The Euro is surging righ now, but this is all wrong. There's gonna be QE in Europe as ECB starts buying up sovereign debt and this should hurt the currency over the next few months, especially if the Fed doesn't resume its own debt monetization programs. The bond yields should start normalizing though, with spreads for the PIIGS narrowing substantially and the fligh-to-safety trades unwinding both for the German bunds and US Treasuries.

Currencies can't all devalue at the same time. So there's bound to be some give and some take. Good news for gold bugs, I suppose - but that's a side show. The real issue is what happens to US trade balance now and whether the slumping Euro puts a damper on the nascent US recovery.

Thursday, May 6, 2010

It's time for "I told you so"s

1. Zerohedge. When it comes to HFT trading, they've been right all along.  This is their "I told you so" moment, and a richly deserved one.  

A minor observation here: recently, Barry Ritholtz has been a staunch advocate of trading with a stop-loss close at hand - I can't be bothered to look for specific entries on his blog, but there were several. So a question: how would that strategy have worked out today.
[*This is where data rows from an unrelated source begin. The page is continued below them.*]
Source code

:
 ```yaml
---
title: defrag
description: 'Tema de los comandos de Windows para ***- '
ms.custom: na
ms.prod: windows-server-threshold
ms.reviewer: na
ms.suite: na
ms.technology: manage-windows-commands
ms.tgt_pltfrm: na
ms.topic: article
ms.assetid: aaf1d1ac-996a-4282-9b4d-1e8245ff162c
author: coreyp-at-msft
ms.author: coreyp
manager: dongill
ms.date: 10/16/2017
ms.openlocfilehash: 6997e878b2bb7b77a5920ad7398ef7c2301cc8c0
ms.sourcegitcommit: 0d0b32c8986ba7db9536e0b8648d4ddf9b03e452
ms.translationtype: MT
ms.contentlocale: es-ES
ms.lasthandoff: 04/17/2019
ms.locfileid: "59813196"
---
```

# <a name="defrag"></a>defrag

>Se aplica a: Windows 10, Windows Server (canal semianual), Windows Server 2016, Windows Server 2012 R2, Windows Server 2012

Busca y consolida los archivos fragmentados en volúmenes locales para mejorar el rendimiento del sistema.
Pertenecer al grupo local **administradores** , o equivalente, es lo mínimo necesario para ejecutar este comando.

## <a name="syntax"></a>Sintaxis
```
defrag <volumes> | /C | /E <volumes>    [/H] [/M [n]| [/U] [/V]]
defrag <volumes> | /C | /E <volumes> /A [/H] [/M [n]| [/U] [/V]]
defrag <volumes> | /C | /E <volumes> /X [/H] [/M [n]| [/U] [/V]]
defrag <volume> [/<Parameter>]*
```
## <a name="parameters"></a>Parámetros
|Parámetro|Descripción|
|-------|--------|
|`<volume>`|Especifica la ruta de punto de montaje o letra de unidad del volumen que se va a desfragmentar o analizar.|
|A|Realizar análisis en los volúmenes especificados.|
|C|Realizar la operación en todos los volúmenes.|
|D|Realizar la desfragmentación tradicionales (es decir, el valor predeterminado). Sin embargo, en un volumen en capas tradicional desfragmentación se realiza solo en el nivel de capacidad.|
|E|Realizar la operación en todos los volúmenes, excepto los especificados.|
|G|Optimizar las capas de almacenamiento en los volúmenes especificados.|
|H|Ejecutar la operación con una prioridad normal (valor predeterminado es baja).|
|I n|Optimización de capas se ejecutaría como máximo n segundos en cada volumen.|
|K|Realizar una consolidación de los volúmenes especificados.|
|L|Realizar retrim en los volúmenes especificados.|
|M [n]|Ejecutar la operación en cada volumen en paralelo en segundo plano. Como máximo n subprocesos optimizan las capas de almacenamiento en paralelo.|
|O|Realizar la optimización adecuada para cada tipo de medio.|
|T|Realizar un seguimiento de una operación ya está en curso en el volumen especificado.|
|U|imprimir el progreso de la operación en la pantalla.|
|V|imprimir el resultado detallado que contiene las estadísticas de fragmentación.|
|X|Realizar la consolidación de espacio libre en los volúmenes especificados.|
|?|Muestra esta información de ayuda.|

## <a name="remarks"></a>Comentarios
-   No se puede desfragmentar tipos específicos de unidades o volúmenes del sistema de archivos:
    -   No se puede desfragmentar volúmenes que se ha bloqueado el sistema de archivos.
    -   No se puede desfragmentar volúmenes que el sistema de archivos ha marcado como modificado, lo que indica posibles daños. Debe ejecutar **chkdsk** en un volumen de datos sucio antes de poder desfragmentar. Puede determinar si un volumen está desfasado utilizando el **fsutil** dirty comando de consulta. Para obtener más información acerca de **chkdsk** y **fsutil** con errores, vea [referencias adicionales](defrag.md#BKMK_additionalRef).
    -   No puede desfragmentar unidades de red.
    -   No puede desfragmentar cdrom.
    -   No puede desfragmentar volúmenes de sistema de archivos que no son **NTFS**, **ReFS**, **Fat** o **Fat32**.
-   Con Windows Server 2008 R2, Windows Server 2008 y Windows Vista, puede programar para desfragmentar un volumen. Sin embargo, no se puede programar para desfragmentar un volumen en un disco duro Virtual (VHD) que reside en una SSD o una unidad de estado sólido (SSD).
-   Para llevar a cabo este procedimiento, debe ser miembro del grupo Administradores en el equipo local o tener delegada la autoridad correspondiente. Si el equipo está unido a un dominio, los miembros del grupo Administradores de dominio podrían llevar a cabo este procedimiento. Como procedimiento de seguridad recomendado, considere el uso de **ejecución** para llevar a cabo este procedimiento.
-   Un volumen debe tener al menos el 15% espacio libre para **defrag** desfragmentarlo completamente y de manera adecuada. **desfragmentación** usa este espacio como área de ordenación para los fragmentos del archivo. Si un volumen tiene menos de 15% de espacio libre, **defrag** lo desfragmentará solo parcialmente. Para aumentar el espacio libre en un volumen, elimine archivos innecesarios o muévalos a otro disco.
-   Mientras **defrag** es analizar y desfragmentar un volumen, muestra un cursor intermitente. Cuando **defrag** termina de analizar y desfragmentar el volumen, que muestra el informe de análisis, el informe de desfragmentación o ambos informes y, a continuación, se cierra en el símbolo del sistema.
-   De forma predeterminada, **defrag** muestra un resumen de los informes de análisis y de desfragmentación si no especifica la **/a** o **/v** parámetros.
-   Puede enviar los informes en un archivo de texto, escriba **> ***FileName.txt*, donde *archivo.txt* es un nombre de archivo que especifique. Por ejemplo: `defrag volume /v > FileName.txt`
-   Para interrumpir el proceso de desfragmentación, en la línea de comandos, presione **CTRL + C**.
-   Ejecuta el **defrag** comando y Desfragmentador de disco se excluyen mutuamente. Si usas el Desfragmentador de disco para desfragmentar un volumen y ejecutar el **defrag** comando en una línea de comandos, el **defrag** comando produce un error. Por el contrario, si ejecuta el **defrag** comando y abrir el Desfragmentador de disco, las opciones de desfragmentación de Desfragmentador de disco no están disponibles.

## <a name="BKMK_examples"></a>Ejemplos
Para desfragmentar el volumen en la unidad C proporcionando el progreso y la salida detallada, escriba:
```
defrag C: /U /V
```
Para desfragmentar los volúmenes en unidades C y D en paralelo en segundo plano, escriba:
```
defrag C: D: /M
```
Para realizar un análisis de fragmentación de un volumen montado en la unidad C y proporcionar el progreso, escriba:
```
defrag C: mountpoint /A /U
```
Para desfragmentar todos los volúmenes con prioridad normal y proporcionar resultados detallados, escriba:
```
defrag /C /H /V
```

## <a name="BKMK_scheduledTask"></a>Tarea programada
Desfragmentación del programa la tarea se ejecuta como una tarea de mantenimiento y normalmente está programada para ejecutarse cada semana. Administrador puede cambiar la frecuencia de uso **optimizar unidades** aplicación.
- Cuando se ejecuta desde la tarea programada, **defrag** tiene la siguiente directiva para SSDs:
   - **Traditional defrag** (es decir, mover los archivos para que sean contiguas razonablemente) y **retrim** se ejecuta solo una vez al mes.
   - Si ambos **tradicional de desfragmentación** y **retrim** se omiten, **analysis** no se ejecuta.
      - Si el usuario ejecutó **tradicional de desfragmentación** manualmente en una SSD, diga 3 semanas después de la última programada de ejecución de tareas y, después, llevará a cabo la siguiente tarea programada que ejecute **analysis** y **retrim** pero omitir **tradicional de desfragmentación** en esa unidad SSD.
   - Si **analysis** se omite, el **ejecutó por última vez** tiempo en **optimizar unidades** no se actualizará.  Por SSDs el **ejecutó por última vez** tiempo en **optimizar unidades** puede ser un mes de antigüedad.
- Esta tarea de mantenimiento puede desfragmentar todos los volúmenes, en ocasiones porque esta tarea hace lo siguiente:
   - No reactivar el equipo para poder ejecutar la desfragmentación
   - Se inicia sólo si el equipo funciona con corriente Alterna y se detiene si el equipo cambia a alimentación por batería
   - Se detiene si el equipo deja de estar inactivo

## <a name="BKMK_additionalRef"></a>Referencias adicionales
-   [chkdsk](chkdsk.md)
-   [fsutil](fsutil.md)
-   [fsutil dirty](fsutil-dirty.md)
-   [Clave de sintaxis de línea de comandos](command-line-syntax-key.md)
Suppose you had a stop-loss on SPY at 1100 - it would have gotten tripped up halfway through the meltdown and a solid 2.5%+ lower than the eventual close. Don't get me wrong here: I am not advocating trading without a stop-loss either. Rather, in this algo-driven market, I am advocating not trading equities at all.

2. Yours truly. Didn't I tell you that a bailout for Greece does jack shit to help Spain and Portugal? Didn't I? But I think it's worth repeating the fundamental question for further consideration by Europe's "leadership". I take it that the fundamental goal of a Greece bailout was to attempt to stop contagion to the rest of Europe. And I agree that it is a worthwhile goal - nobody wins if Spain goes down in flames. But if you are not willing to go all out and make ECB into the equivalent of US Treasury and Fed combined, why bother with Greece at all? $140 billion is no chump change, and it's all down the drain as Greece will still default/restructure and the rest of the PIIGS are in as much trouble as they've ever been.  If ye Germans are so keen on preserving your mojo of fiscal discipline and punish the profligate transgressors of Maastricht, why not just (a) withdraw from the EMU and reintroduce the Deutche Mark and (b) bail out your banks and your banks only, as necessary?  Let's get this mess over with one way or another - enough of this charade of half measures!